What lines below contain the string "proposition"? List them all.

BEGIN INFORMATION SUPPLIED

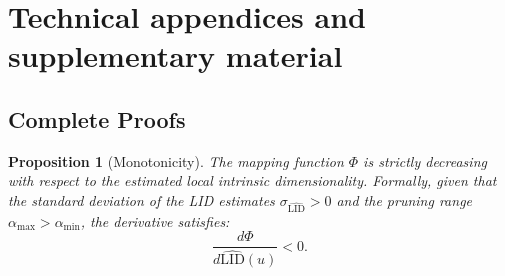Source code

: \documentclass{article}
\theoremstyle{plain}
\newtheorem{proposition}[theorem]{Proposition}
\theoremstyle{definition}
\theoremstyle{remark}
\begin{document}



\clearpage


\clearpage
\appendix

\section{Technical appendices and supplementary material}

\subsection{Complete Proofs}
\label{appendix:proofs}

\begin{proposition}[Monotonicity]\label{proof:mono}
The mapping function $\Phi$ is strictly decreasing with respect to the estimated local intrinsic dimensionality. Formally, given that the standard deviation of the LID estimates $\sigma_{\widehat{\text{LID}}} > 0$ and the pruning range $\alpha_{\max} > \alpha_{\min}$, the derivative satisfies:
\begin{equation}
    \frac{d \Phi}{d \widehat{\text{LID}}(u)} < 0.
\end{equation}
\end{proposition}
\end{document}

END INFORMATION SUPPLIED

--- TASK ANSWER ---
\newtheorem{proposition}[theorem]{Proposition}
\begin{proposition}[Monotonicity]\label{proof:mono}
\end{proposition}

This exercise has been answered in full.